EXERCISE REQUIREMENTS: Precise copying is required. Return the data below in full.

EXCERPTED DATA:

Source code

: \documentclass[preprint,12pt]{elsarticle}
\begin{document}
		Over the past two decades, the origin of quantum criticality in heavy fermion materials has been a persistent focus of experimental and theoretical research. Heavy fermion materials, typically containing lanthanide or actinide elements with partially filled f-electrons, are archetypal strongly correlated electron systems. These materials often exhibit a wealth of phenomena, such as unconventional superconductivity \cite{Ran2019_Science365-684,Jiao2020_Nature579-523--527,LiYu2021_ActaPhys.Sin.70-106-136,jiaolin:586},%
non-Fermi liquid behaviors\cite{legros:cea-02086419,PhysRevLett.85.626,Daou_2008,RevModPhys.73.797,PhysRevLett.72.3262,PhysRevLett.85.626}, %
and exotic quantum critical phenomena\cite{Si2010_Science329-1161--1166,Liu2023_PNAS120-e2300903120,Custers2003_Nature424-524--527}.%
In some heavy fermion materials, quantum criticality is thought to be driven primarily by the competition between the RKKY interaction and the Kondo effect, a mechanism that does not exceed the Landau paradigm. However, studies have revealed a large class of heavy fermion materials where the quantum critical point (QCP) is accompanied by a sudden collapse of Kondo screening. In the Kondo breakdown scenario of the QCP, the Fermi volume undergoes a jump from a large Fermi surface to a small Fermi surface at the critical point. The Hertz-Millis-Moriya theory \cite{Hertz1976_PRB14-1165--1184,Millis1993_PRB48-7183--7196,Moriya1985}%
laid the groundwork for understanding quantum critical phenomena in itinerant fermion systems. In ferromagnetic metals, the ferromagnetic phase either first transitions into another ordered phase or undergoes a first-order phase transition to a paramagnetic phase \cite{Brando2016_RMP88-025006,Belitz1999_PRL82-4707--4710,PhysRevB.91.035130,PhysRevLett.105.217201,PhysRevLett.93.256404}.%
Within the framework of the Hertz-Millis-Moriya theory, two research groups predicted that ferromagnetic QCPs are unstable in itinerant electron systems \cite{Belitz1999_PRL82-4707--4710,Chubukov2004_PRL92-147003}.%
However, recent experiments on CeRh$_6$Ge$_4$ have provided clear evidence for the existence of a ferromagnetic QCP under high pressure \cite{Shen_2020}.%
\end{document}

EXERCISE OUTPUT:
Source code

: \documentclass[preprint,12pt]{elsarticle}
\begin{document}
		Over the past two decades, the origin of quantum criticality in heavy fermion materials has been a persistent focus of experimental and theoretical research. Heavy fermion materials, typically containing lanthanide or actinide elements with partially filled f-electrons, are archetypal strongly correlated electron systems. These materials often exhibit a wealth of phenomena, such as unconventional superconductivity \cite{Ran2019_Science365-684,Jiao2020_Nature579-523--527,LiYu2021_ActaPhys.Sin.70-106-136,jiaolin:586},%
non-Fermi liquid behaviors\cite{legros:cea-02086419,PhysRevLett.85.626,Daou_2008,RevModPhys.73.797,PhysRevLett.72.3262,PhysRevLett.85.626}, %
and exotic quantum critical phenomena\cite{Si2010_Science329-1161--1166,Liu2023_PNAS120-e2300903120,Custers2003_Nature424-524--527}.%
In some heavy fermion materials, quantum criticality is thought to be driven primarily by the competition between the RKKY interaction and the Kondo effect, a mechanism that does not exceed the Landau paradigm. However, studies have revealed a large class of heavy fermion materials where the quantum critical point (QCP) is accompanied by a sudden collapse of Kondo screening. In the Kondo breakdown scenario of the QCP, the Fermi volume undergoes a jump from a large Fermi surface to a small Fermi surface at the critical point. The Hertz-Millis-Moriya theory \cite{Hertz1976_PRB14-1165--1184,Millis1993_PRB48-7183--7196,Moriya1985}%
laid the groundwork for understanding quantum critical phenomena in itinerant fermion systems. In ferromagnetic metals, the ferromagnetic phase either first transitions into another ordered phase or undergoes a first-order phase transition to a paramagnetic phase \cite{Brando2016_RMP88-025006,Belitz1999_PRL82-4707--4710,PhysRevB.91.035130,PhysRevLett.105.217201,PhysRevLett.93.256404}.%
Within the framework of the Hertz-Millis-Moriya theory, two research groups predicted that ferromagnetic QCPs are unstable in itinerant electron systems \cite{Belitz1999_PRL82-4707--4710,Chubukov2004_PRL92-147003}.%
However, recent experiments on CeRh$_6$Ge$_4$ have provided clear evidence for the existence of a ferromagnetic QCP under high pressure \cite{Shen_2020}.%
\end{document}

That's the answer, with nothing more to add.